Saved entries
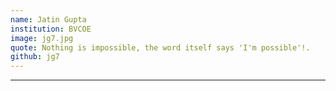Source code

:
 ```yaml
---
name: Jatin Gupta
institution: BVCOE
image: jg7.jpg 
quote: Nothing is impossible, the word itself says 'I'm possible'!.
github: jg7
---
```

---
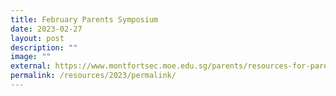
 ```yaml
---
title: February Parents Symposium
date: 2023-02-27
layout: post
description: ""
image: ""
external: https://www.montfortsec.moe.edu.sg/parents/resources-for-parents/
permalink: /resources/2023/permalink/
---
```






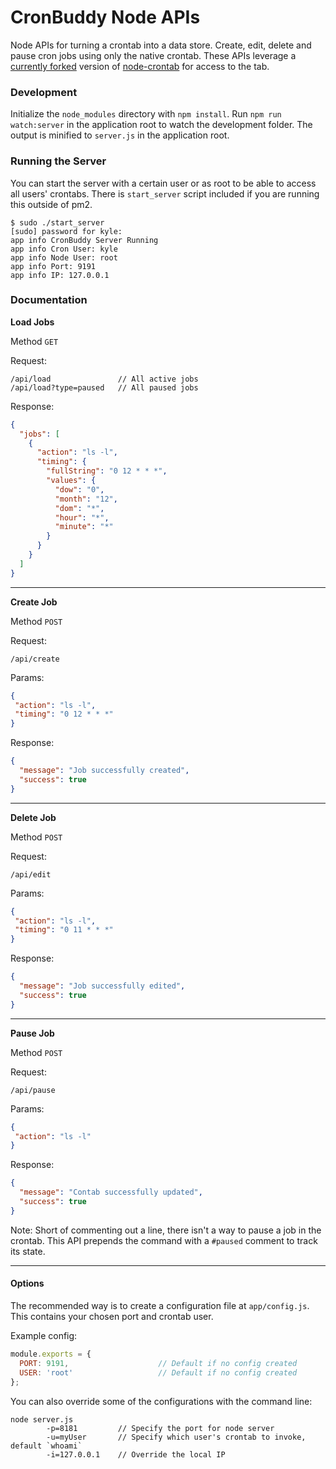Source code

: # CronBuddy Node APIs
Node APIs for turning a crontab into a data store. Create, edit, delete and pause cron jobs using only the native crontab. These APIs leverage a [currently forked](https://github.com/ktsosno/node-crontab) version of [node-crontab](https://github.com/dachev/node-crontab) for access to the tab. 

### Development
Initialize the `node_modules` directory with `npm install`.
Run `npm run watch:server` in the application root to watch the development folder. The output is minified to `server.js` in the application root.

### Running the Server
You can start the server with a certain user or as root to be able to access all users' crontabs. There is `start_server` script included if you are running this outside of pm2.

```
$ sudo ./start_server 
[sudo] password for kyle: 
app info CronBuddy Server Running
app info Cron User: kyle
app info Node User: root
app info Port: 9191
app info IP: 127.0.0.1
```

### Documentation

**Load Jobs**

Method `GET`

Request:
```
/api/load               // All active jobs
/api/load?type=paused   // All paused jobs
```

Response:
```json
{
  "jobs": [
    {
      "action": "ls -l",
      "timing": {
        "fullString": "0 12 * * *",
        "values": {
          "dow": "0",
          "month": "12",
          "dom": "*",
          "hour": "*",
          "minute": "*"
        }
      }
    }
  ]
}
```

------
**Create Job**

Method `POST`

Request:
```
/api/create
```

Params:
```json
{
 "action": "ls -l",
 "timing": "0 12 * * *"
}
```

Response:
```json
{
  "message": "Job successfully created",
  "success": true
}
```

------
**Delete Job**

Method `POST`

Request:
```
/api/edit
```

Params:
```json
{
 "action": "ls -l",
 "timing": "0 11 * * *"
}
```

Response:
```json
{
  "message": "Job successfully edited",
  "success": true
}
```

------
**Pause Job**

Method `POST`

Request:
```
/api/pause
```

Params:
```json
{
 "action": "ls -l"
}
```

Response:
```json
{
  "message": "Contab successfully updated",
  "success": true
}
```

Note: Short of commenting out a line, there isn't a way to pause a job in the crontab. This API prepends the command with a `#paused` comment to track its state.

------

#### Options
The recommended way is to create a configuration file at `app/config.js`. This contains your chosen port and crontab user.

Example config:
```js
module.exports = {
  PORT: 9191,                    // Default if no config created
  USER: 'root'                   // Default if no config created
};
```

You can also override some of the configurations with the command line:
```
node server.js 
        -p=8181         // Specify the port for node server
        -u=myUser       // Specify which user's crontab to invoke, default `whoami`
        -i=127.0.0.1    // Override the local IP
```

TRY IT:
Please repeat each line above exactly as it appears, but omit the pictures.

ANSWER TO THE EXERCISE:
Source code

:
 ```yaml
---
name: Jatin Gupta
institution: BVCOE
image: jg7.jpg 
quote: Nothing is impossible, the word itself says 'I'm possible'!.
github: jg7
---
```

---
 ```yaml
---
title: February Parents Symposium
date: 2023-02-27
layout: post
description: ""
image: ""
external: https://www.montfortsec.moe.edu.sg/parents/resources-for-parents/
permalink: /resources/2023/permalink/
---
```






Source code

: # CronBuddy Node APIs
Node APIs for turning a crontab into a data store. Create, edit, delete and pause cron jobs using only the native crontab. These APIs leverage a [currently forked](https://github.com/ktsosno/node-crontab) version of [node-crontab](https://github.com/dachev/node-crontab) for access to the tab. 

### Development
Initialize the `node_modules` directory with `npm install`.
Run `npm run watch:server` in the application root to watch the development folder. The output is minified to `server.js` in the application root.

### Running the Server
You can start the server with a certain user or as root to be able to access all users' crontabs. There is `start_server` script included if you are running this outside of pm2.

```
$ sudo ./start_server 
[sudo] password for kyle: 
app info CronBuddy Server Running
app info Cron User: kyle
app info Node User: root
app info Port: 9191
app info IP: 127.0.0.1
```

### Documentation

**Load Jobs**

Method `GET`

Request:
```
/api/load               // All active jobs
/api/load?type=paused   // All paused jobs
```

Response:
```json
{
  "jobs": [
    {
      "action": "ls -l",
      "timing": {
        "fullString": "0 12 * * *",
        "values": {
          "dow": "0",
          "month": "12",
          "dom": "*",
          "hour": "*",
          "minute": "*"
        }
      }
    }
  ]
}
```

------
**Create Job**

Method `POST`

Request:
```
/api/create
```

Params:
```json
{
 "action": "ls -l",
 "timing": "0 12 * * *"
}
```

Response:
```json
{
  "message": "Job successfully created",
  "success": true
}
```

------
**Delete Job**

Method `POST`

Request:
```
/api/edit
```

Params:
```json
{
 "action": "ls -l",
 "timing": "0 11 * * *"
}
```

Response:
```json
{
  "message": "Job successfully edited",
  "success": true
}
```

------
**Pause Job**

Method `POST`

Request:
```
/api/pause
```

Params:
```json
{
 "action": "ls -l"
}
```

Response:
```json
{
  "message": "Contab successfully updated",
  "success": true
}
```

Note: Short of commenting out a line, there isn't a way to pause a job in the crontab. This API prepends the command with a `#paused` comment to track its state.

------

#### Options
The recommended way is to create a configuration file at `app/config.js`. This contains your chosen port and crontab user.

Example config:
```js
module.exports = {
  PORT: 9191,                    // Default if no config created
  USER: 'root'                   // Default if no config created
};
```

You can also override some of the configurations with the command line:
```
node server.js 
        -p=8181         // Specify the port for node server
        -u=myUser       // Specify which user's crontab to invoke, default `whoami`
        -i=127.0.0.1    // Override the local IP
```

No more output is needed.